Dev’essere noioso, caso mai davvero esistesse qualcosa dopo la morte, essere Tupac. Se davvero il paradiso è una sorta di sala monitor in cui ognuno controlla ciò che fanno gli esseri umani a lui più cari o quelli che di lui parlano, in questi giorni Tupac si sta facendo delle grandi risate, implorando San Pietro di rispedirlo in quest’epoca fatta di social media e invettive di 15 secondi.
«Tupac e Biggie si sparavano, mica si facevano le Instagram Stories». Questo è il commento più gettonato nello screzio tra Luché e Salmo. Il secondo reo di essersi dichiarato «il migliore» in un modo un po’ arrogante, il primo di aver attaccato il collega solo via social network e non su una base.
Si disseranno – ovvero si attaccheranno – attraverso la propria musica, con parole piene di rancore, come più o meno recentemente è successo con Fibra e Vacca, o continueranno a infangare la memoria di Tupac parlando di rap attraverso quello strumento del diavolo che i più conoscono come Instagram?
Non so sfortunatamente quello che accadrà, chi attaccherà per primo chi o se questa storia alla fine è terminata, nonostante gli screzi nei dj set e la voglia di sangue del fan medio, ma rimane il fatto che se Tupac oggi avesse Instagram, be’, attaccherebbe Biggie attraverso le storie. Più storie di quelle di Salmo, più storie di quelle di Luché.
Essere un rapper spesso significa essere impulsivi. Quale soddisfazione migliore di avere a disposizione un pulpito sul mondo in un nano secondo che ti permette di inveire su chiunque e dire la tua senza contraddittorio – e senza la fatica di dover rispettare metrica e rime? Quale soddisfazione migliore di poter dire un giorno di aver annientato l’avversario senza neanche lo sforzo di recarsi in studio?
Ovviamente la musica sarebbe arrivata, ma le punzecchiate sulla musica, sui live, sulla presunta conoscenza o meno delle canzoni altrui sarebbero rimaste, nei secoli dei secoli.
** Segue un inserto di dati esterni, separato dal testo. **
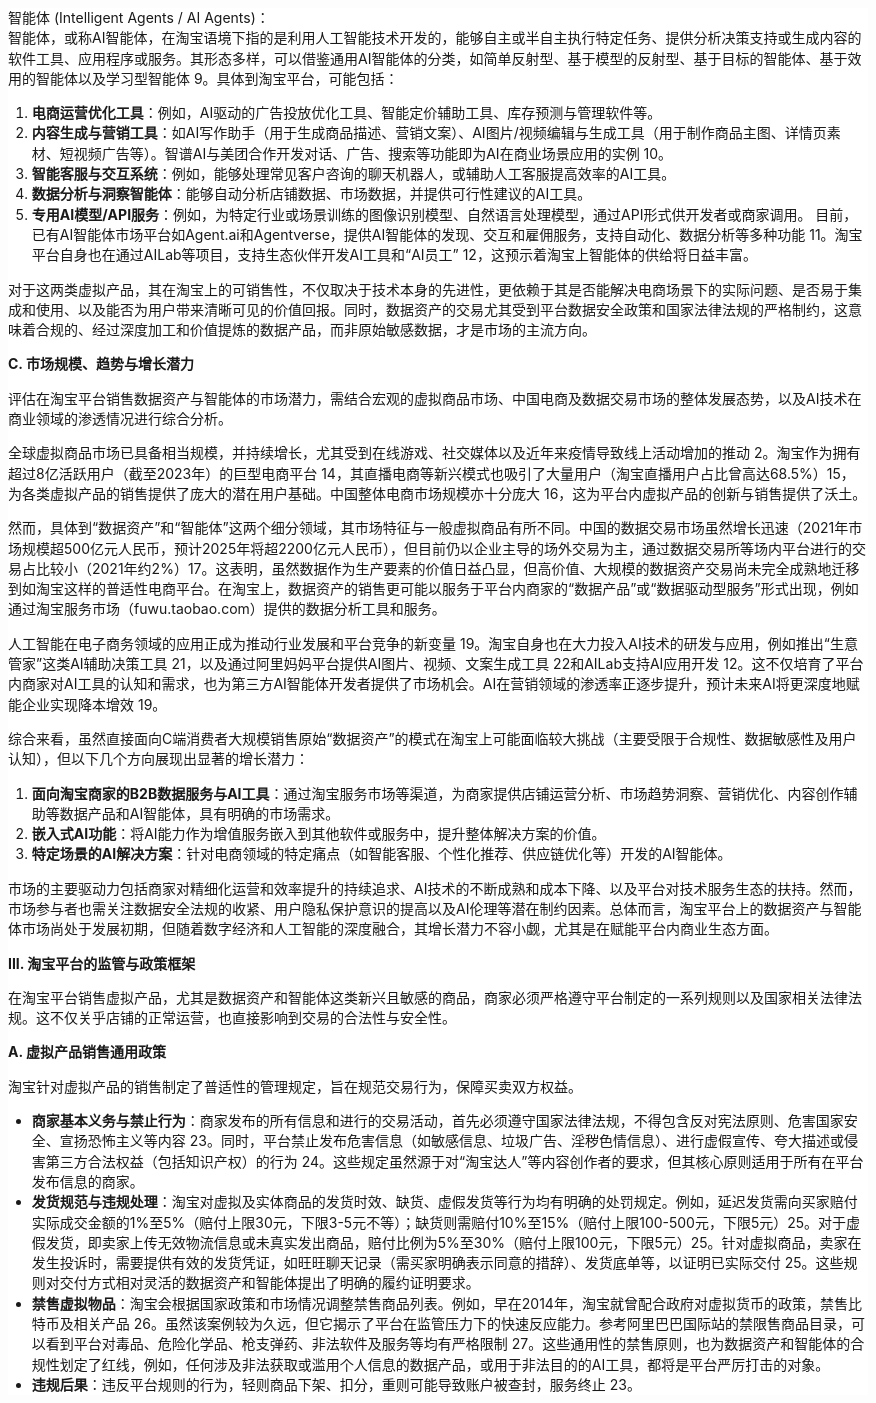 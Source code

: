 智能体 (Intelligent Agents / AI Agents)：  
智能体，或称AI智能体，在淘宝语境下指的是利用人工智能技术开发的，能够自主或半自主执行特定任务、提供分析决策支持或生成内容的软件工具、应用程序或服务。其形态多样，可以借鉴通用AI智能体的分类，如简单反射型、基于模型的反射型、基于目标的智能体、基于效用的智能体以及学习型智能体 9。具体到淘宝平台，可能包括：

1. **电商运营优化工具**：例如，AI驱动的广告投放优化工具、智能定价辅助工具、库存预测与管理软件等。  
2. **内容生成与营销工具**：如AI写作助手（用于生成商品描述、营销文案）、AI图片/视频编辑与生成工具（用于制作商品主图、详情页素材、短视频广告等）。智谱AI与美团合作开发对话、广告、搜索等功能即为AI在商业场景应用的实例 10。  
3. **智能客服与交互系统**：例如，能够处理常见客户咨询的聊天机器人，或辅助人工客服提高效率的AI工具。  
4. **数据分析与洞察智能体**：能够自动分析店铺数据、市场数据，并提供可行性建议的AI工具。  
5. **专用AI模型/API服务**：例如，为特定行业或场景训练的图像识别模型、自然语言处理模型，通过API形式供开发者或商家调用。 目前，已有AI智能体市场平台如Agent.ai和Agentverse，提供AI智能体的发现、交互和雇佣服务，支持自动化、数据分析等多种功能 11。淘宝平台自身也在通过AILab等项目，支持生态伙伴开发AI工具和“AI员工” 12，这预示着淘宝上智能体的供给将日益丰富。

对于这两类虚拟产品，其在淘宝上的可销售性，不仅取决于技术本身的先进性，更依赖于其是否能解决电商场景下的实际问题、是否易于集成和使用、以及能否为用户带来清晰可见的价值回报。同时，数据资产的交易尤其受到平台数据安全政策和国家法律法规的严格制约，这意味着合规的、经过深度加工和价值提炼的数据产品，而非原始敏感数据，才是市场的主流方向。

**C. 市场规模、趋势与增长潜力**

评估在淘宝平台销售数据资产与智能体的市场潜力，需结合宏观的虚拟商品市场、中国电商及数据交易市场的整体发展态势，以及AI技术在商业领域的渗透情况进行综合分析。

全球虚拟商品市场已具备相当规模，并持续增长，尤其受到在线游戏、社交媒体以及近年来疫情导致线上活动增加的推动 2。淘宝作为拥有超过8亿活跃用户（截至2023年）的巨型电商平台 14，其直播电商等新兴模式也吸引了大量用户（淘宝直播用户占比曾高达68.5%）15，为各类虚拟产品的销售提供了庞大的潜在用户基础。中国整体电商市场规模亦十分庞大 16，这为平台内虚拟产品的创新与销售提供了沃土。

然而，具体到“数据资产”和“智能体”这两个细分领域，其市场特征与一般虚拟商品有所不同。中国的数据交易市场虽然增长迅速（2021年市场规模超500亿元人民币，预计2025年将超2200亿元人民币），但目前仍以企业主导的场外交易为主，通过数据交易所等场内平台进行的交易占比较小（2021年约2%）17。这表明，虽然数据作为生产要素的价值日益凸显，但高价值、大规模的数据资产交易尚未完全成熟地迁移到如淘宝这样的普适性电商平台。在淘宝上，数据资产的销售更可能以服务于平台内商家的“数据产品”或“数据驱动型服务”形式出现，例如通过淘宝服务市场（fuwu.taobao.com）提供的数据分析工具和服务。

人工智能在电子商务领域的应用正成为推动行业发展和平台竞争的新变量 19。淘宝自身也在大力投入AI技术的研发与应用，例如推出“生意管家”这类AI辅助决策工具 21，以及通过阿里妈妈平台提供AI图片、视频、文案生成工具 22和AILab支持AI应用开发 12。这不仅培育了平台内商家对AI工具的认知和需求，也为第三方AI智能体开发者提供了市场机会。AI在营销领域的渗透率正逐步提升，预计未来AI将更深度地赋能企业实现降本增效 19。

综合来看，虽然直接面向C端消费者大规模销售原始“数据资产”的模式在淘宝上可能面临较大挑战（主要受限于合规性、数据敏感性及用户认知），但以下几个方向展现出显著的增长潜力：

1. **面向淘宝商家的B2B数据服务与AI工具**：通过淘宝服务市场等渠道，为商家提供店铺运营分析、市场趋势洞察、营销优化、内容创作辅助等数据产品和AI智能体，具有明确的市场需求。  
2. **嵌入式AI功能**：将AI能力作为增值服务嵌入到其他软件或服务中，提升整体解决方案的价值。  
3. **特定场景的AI解决方案**：针对电商领域的特定痛点（如智能客服、个性化推荐、供应链优化等）开发的AI智能体。

市场的主要驱动力包括商家对精细化运营和效率提升的持续追求、AI技术的不断成熟和成本下降、以及平台对技术服务生态的扶持。然而，市场参与者也需关注数据安全法规的收紧、用户隐私保护意识的提高以及AI伦理等潜在制约因素。总体而言，淘宝平台上的数据资产与智能体市场尚处于发展初期，但随着数字经济和人工智能的深度融合，其增长潜力不容小觑，尤其是在赋能平台内商业生态方面。

**III. 淘宝平台的监管与政策框架**

在淘宝平台销售虚拟产品，尤其是数据资产和智能体这类新兴且敏感的商品，商家必须严格遵守平台制定的一系列规则以及国家相关法律法规。这不仅关乎店铺的正常运营，也直接影响到交易的合法性与安全性。

**A. 虚拟产品销售通用政策**

淘宝针对虚拟产品的销售制定了普适性的管理规定，旨在规范交易行为，保障买卖双方权益。

* **商家基本义务与禁止行为**：商家发布的所有信息和进行的交易活动，首先必须遵守国家法律法规，不得包含反对宪法原则、危害国家安全、宣扬恐怖主义等内容 23。同时，平台禁止发布危害信息（如敏感信息、垃圾广告、淫秽色情信息）、进行虚假宣传、夸大描述或侵害第三方合法权益（包括知识产权）的行为 24。这些规定虽然源于对“淘宝达人”等内容创作者的要求，但其核心原则适用于所有在平台发布信息的商家。  
* **发货规范与违规处理**：淘宝对虚拟及实体商品的发货时效、缺货、虚假发货等行为均有明确的处罚规定。例如，延迟发货需向买家赔付实际成交金额的1%至5%（赔付上限30元，下限3-5元不等）；缺货则需赔付10%至15%（赔付上限100-500元，下限5元）25。对于虚假发货，即卖家上传无效物流信息或未真实发出商品，赔付比例为5%至30%（赔付上限100元，下限5元）25。针对虚拟商品，卖家在发生投诉时，需要提供有效的发货凭证，如旺旺聊天记录（需买家明确表示同意的措辞）、发货底单等，以证明已实际交付 25。这些规则对交付方式相对灵活的数据资产和智能体提出了明确的履约证明要求。  
* **禁售虚拟物品**：淘宝会根据国家政策和市场情况调整禁售商品列表。例如，早在2014年，淘宝就曾配合政府对虚拟货币的政策，禁售比特币及相关产品 26。虽然该案例较为久远，但它揭示了平台在监管压力下的快速反应能力。参考阿里巴巴国际站的禁限售商品目录，可以看到平台对毒品、危险化学品、枪支弹药、非法软件及服务等均有严格限制 27。这些通用性的禁售原则，也为数据资产和智能体的合规性划定了红线，例如，任何涉及非法获取或滥用个人信息的数据产品，或用于非法目的的AI工具，都将是平台严厉打击的对象。  
* **违规后果**：违反平台规则的行为，轻则商品下架、扣分，重则可能导致账户被查封，服务终止 23。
Così non è ridicolo che i rapper si seggano in prima fila alla sfilata di Moschino, del resto basti pensare che Tupac Shakur venne qui da noi proprio per sfilare alla settimana della moda milanese del ’95, su invito di Versace. Non è ridicolo che i rapper si insultino al telefono: un tempo lo facevano con la cornetta, oggi lo fanno con i mezzi di oggi.
Quindi sì, se davvero Tupac fosse in quella sala monitor, be’, riderebbe di chi lo difende o lo erge a esempio e si metterebbe a fare una bella storia su Paradistagram, per insultare Biggie o chi per lui – oggi forse Kanye, A$ap e così via.
Ah, essendo cremato, il nostro non si può neanche metaforicamente rivoltare nella tomba. Lasciatelo in pace, grazie.